Thursday, July 16, 2020

Illustration vs. "Art"

As I mentioned yesterday, this morning Jill and I visited the Brandywine River Museum, dedicated to the works of the Wyeth family and related artists. It has one of the finest collections of book and magazine illustration from the "Golden Age" (circa 1880 to 1920), including, of course, the work of the family patriarch, N.C. Wyeth.

Despite a very successful career, Wyeth struggled with being recognized within the larger art community, in which he was derided as "merely an illustrator," as were his friends and contemporaries Howard Pyle and Norman Rockwell--as well as all those who turned out dozens of drawings, paintings to illustrate stories, articles, books, and magazine covers.

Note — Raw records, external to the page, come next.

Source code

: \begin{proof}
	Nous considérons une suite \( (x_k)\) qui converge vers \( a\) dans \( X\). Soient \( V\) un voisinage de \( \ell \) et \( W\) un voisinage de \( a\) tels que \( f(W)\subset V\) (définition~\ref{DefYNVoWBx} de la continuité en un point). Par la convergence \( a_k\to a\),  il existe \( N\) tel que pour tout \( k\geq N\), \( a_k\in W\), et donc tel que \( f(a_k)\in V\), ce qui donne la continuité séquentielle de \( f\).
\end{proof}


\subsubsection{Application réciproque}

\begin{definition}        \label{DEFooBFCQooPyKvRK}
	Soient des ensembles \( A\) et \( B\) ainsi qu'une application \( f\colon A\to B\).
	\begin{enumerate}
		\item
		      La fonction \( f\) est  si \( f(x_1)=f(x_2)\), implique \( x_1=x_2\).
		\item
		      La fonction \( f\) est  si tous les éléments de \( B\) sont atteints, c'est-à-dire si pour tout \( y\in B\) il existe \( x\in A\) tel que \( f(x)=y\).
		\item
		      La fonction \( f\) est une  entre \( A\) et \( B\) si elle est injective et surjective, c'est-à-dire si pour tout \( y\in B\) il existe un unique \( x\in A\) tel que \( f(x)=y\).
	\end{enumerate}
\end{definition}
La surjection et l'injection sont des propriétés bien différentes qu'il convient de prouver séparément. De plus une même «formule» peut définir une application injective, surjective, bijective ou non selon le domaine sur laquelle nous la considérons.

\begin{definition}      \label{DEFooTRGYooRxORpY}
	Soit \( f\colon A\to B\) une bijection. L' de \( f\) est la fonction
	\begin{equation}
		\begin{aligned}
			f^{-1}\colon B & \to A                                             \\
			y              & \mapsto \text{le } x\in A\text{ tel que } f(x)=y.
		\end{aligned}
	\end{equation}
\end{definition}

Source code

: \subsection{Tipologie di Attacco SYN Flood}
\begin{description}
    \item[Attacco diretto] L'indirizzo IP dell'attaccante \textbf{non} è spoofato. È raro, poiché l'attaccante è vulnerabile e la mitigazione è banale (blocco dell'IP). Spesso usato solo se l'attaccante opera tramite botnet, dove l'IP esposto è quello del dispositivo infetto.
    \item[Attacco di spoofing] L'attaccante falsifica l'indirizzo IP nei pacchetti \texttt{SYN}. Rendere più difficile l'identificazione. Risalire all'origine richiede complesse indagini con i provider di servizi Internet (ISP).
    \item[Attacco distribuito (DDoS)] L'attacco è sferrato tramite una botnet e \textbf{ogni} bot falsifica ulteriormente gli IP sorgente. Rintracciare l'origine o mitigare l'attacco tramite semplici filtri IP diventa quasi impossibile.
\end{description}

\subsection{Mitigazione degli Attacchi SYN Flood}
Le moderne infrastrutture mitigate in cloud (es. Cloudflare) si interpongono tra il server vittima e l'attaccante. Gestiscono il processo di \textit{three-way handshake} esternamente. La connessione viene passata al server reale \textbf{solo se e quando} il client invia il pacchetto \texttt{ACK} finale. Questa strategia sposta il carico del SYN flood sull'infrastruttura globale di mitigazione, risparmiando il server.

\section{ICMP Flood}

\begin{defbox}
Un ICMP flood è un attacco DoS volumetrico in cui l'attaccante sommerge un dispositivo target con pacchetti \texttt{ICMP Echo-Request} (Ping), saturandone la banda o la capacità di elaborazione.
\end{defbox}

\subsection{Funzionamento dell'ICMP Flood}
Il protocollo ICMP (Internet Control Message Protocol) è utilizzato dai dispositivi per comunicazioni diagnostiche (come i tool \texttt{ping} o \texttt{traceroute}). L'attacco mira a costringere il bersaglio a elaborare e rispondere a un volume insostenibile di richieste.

To be honest, it's a distinction I've never understood.

First of all, if the objection is that the illustrators worked on commission, producing not what they wished but what their clients wished, then so did hundreds of "classical" painters. Perhaps the most famous painting of all time, the Mona Lisa, was done on commission for the subject's husband. If the objection is that, rather than painting from their own imaginations or from nature, the illustrators are interpreting the words of storyteller, how does that differ from da Vinci interpreting the words of the Gospels to delineate the Last Supper, or Botticelli interpreting the Roman myths to paint the birth of Venus?